Exercise.
Each line in the entries below that holds the string "name" is to be listed.
BEGIN Dataset
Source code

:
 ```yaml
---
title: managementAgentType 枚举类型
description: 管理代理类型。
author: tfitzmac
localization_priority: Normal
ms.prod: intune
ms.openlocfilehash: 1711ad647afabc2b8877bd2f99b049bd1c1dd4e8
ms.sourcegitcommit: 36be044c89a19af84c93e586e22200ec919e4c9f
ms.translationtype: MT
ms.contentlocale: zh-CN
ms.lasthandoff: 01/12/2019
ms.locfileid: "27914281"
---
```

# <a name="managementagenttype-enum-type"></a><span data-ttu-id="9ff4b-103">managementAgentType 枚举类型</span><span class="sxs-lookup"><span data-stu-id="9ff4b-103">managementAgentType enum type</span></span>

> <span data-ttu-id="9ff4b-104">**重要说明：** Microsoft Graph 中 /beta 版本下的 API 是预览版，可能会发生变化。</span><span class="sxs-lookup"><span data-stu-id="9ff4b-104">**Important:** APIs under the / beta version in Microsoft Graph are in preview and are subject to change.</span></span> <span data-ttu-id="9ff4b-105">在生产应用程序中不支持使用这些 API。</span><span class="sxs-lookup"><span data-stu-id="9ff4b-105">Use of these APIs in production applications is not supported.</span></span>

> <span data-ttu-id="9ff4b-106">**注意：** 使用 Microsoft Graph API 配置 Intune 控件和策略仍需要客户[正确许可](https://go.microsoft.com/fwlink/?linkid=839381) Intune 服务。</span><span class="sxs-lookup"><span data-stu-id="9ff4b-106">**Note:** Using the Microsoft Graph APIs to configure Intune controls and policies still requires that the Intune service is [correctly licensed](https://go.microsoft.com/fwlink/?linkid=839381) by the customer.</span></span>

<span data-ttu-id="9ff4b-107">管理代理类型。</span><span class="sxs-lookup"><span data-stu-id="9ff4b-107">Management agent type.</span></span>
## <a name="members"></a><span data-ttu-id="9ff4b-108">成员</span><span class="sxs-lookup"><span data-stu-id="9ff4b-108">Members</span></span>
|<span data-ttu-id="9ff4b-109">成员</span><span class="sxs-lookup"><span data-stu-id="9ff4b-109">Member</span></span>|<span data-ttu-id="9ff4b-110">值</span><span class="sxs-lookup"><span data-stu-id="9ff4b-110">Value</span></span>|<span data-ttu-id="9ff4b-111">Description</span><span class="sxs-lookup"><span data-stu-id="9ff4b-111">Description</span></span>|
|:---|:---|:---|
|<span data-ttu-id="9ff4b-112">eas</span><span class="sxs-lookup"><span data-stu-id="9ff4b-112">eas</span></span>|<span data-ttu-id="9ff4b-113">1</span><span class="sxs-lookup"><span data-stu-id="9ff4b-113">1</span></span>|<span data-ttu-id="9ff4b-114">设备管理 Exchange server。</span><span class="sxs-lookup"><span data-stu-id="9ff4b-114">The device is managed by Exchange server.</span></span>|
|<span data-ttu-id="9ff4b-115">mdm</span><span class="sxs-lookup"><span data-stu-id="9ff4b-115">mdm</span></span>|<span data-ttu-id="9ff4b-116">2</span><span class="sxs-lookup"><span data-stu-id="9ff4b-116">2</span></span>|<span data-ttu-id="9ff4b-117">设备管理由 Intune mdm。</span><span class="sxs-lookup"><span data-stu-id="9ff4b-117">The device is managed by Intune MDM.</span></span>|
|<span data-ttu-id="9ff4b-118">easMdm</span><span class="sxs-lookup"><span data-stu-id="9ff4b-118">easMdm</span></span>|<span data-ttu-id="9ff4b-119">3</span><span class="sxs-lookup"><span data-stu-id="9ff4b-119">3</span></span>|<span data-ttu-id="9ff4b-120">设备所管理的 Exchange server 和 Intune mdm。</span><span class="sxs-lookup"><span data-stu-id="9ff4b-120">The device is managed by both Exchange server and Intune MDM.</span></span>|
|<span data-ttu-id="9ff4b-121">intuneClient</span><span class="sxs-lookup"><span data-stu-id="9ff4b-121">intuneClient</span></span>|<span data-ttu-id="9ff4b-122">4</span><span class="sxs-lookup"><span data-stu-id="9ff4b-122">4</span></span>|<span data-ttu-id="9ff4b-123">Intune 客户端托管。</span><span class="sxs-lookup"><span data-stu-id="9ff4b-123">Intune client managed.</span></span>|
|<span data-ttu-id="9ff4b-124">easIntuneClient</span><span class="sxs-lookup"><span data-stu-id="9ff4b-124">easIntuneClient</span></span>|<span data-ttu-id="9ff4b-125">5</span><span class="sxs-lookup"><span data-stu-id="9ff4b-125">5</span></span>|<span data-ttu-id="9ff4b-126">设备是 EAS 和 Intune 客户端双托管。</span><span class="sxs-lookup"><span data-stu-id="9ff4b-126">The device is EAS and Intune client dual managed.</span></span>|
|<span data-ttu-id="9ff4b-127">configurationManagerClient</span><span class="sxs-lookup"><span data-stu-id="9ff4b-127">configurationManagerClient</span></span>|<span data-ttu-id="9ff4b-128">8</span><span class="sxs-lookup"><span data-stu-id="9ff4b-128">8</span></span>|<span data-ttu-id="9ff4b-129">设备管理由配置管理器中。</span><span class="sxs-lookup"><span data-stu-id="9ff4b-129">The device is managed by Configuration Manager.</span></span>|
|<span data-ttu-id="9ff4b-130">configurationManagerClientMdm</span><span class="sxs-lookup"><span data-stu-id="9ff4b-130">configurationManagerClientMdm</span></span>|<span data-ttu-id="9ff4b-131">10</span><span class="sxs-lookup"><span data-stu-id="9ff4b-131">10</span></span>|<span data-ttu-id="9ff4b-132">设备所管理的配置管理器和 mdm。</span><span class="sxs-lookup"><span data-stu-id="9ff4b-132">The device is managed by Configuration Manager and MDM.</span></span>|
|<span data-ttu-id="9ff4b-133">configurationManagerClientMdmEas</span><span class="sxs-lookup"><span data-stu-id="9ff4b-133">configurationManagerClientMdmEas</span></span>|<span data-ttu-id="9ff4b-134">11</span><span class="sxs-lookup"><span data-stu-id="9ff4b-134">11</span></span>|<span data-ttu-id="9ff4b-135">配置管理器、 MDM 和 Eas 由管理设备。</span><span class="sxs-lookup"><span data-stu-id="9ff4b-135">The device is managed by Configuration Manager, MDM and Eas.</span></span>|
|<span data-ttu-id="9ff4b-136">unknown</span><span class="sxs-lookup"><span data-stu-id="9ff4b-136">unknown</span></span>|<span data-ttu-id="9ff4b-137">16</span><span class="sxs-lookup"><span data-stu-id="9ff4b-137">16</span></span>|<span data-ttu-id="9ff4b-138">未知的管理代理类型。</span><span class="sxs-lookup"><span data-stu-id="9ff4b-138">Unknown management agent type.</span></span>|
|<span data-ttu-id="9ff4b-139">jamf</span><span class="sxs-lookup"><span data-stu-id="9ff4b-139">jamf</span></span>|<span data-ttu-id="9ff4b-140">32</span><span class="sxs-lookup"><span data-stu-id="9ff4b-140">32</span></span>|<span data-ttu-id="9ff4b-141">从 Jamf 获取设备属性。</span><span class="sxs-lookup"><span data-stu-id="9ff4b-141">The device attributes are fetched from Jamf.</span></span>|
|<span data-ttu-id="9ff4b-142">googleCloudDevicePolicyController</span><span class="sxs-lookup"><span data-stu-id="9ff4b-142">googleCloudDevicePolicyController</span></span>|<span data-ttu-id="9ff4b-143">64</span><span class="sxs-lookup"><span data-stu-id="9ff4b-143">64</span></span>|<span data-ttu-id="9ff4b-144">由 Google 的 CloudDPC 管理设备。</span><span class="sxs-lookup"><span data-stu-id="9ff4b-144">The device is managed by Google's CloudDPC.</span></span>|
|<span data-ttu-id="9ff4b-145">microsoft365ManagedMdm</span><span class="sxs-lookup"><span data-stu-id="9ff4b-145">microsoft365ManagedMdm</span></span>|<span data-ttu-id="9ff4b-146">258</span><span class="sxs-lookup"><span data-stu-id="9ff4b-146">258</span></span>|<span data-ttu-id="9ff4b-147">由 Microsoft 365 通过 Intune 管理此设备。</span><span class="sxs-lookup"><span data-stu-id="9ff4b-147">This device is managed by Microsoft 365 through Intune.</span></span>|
END Dataset
Response to the task.
# <a name="managementagenttype-enum-type"></a><span data-ttu-id="9ff4b-103">managementAgentType 枚举类型</span><span class="sxs-lookup"><span data-stu-id="9ff4b-103">managementAgentType enum type</span></span>
## <a name="members"></a><span data-ttu-id="9ff4b-108">成员</span><span class="sxs-lookup"><span data-stu-id="9ff4b-108">Members</span></span>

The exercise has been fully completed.